Background: The benefits of breastfeeding for infants and women are well established with the recommendation from the American Academy of Pediatrics to breastfeed for at least 1 year. However, balancing clinical responsibilities with the mental, physical, and time load for breastfeeding physician mothers returning from parental leave proves extremely difficult and contributes to gender disparities in career satisfaction. A national survey of physician mothers shows that support such as protected pumping time would likely help them thrive in their careers as well as maintain breastfeeding. There are currently no established service models nationally for hospital medicine leaders to accommodate pumping needs for lactating hospitalists.

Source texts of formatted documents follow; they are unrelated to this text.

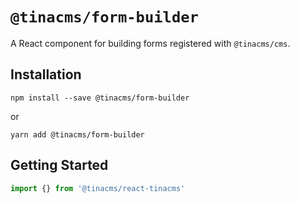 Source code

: # `@tinacms/form-builder`

A React component for building forms registered with `@tinacms/cms`.

## Installation

```
npm install --save @tinacms/form-builder
```

or

```
yarn add @tinacms/form-builder
```

## Getting Started

```javascript
import {} from '@tinacms/react-tinacms'
```
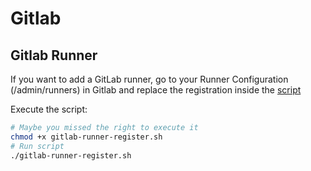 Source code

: # Gitlab

## Gitlab Runner

If you want to add a GitLab runner, go to your Runner Configuration (/admin/runners) in Gitlab and replace the registration inside the [script](./gitlab-runner-register.sh)

Execute the script:

```sh
# Maybe you missed the right to execute it
chmod +x gitlab-runner-register.sh
# Run script
./gitlab-runner-register.sh
```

Purpose: To establish a lactation accommodation policy for hospitalists in our division with the aim to account for the significant time required to pump while on clinical services, empower this subset of faculty to achieve both clinical and lactation related work, and promote gender equity within our division of hospital medicine.

Description: In January 2021, under the guidance of our hospital medicine division’s Women’s Council Taskforce for Breastfeeding Faculty, our division implemented an accommodation for lactating faculty on direct care services to reduce their team census by one to facilitate balancing patient care demands with the time needed for pumping. Our direct care services distribute new patients in a census-equalization model; thus reduction in team census by one allowed for a meaningful reduction in clinical demand (approximately 1 hour) to allow for pumping time. To do this, we worked with our electronic medical record (Epic) liaison to create a ‘test’ patient that lactating faculty could add to their team list. This allowed all faculty on clinical service (including those admitting and distributing new patients) to maintain proper census numbers and avoided the need for a manual re-adjustment of team numbers, while also providing a layer of anonymity for lactating faculty. After 3 months of the initial pilot, feedback was obtained from lactating and non-lactating faculty showing significantly increased benefit to lactating faculty without appreciable increased clinical burden on non-lactating on-service faculty. In March 2021, the policy was extended to include lactating faculty and residents on the inpatient teaching services who admit patients on a Q4 call cycle and receive overnight holdover admissions based on team census. The team census was reduced by one and total daily admission cap was lowered by one, again utilizing the ‘test’ patient in Epic, for any team that had a lactating faculty member or resident. Five women have utilized this policy thus far, with 100% of them reporting that the policy is helpful for their lactation efforts.

Conclusions: Implementing a lactation accommodation policy enabled lactating faculty to better balance clinical responsibilities with demands of pumping, without placing undue clinical burden on non-lactating faculty. Further innovations in this area are necessary to better support physician mothers.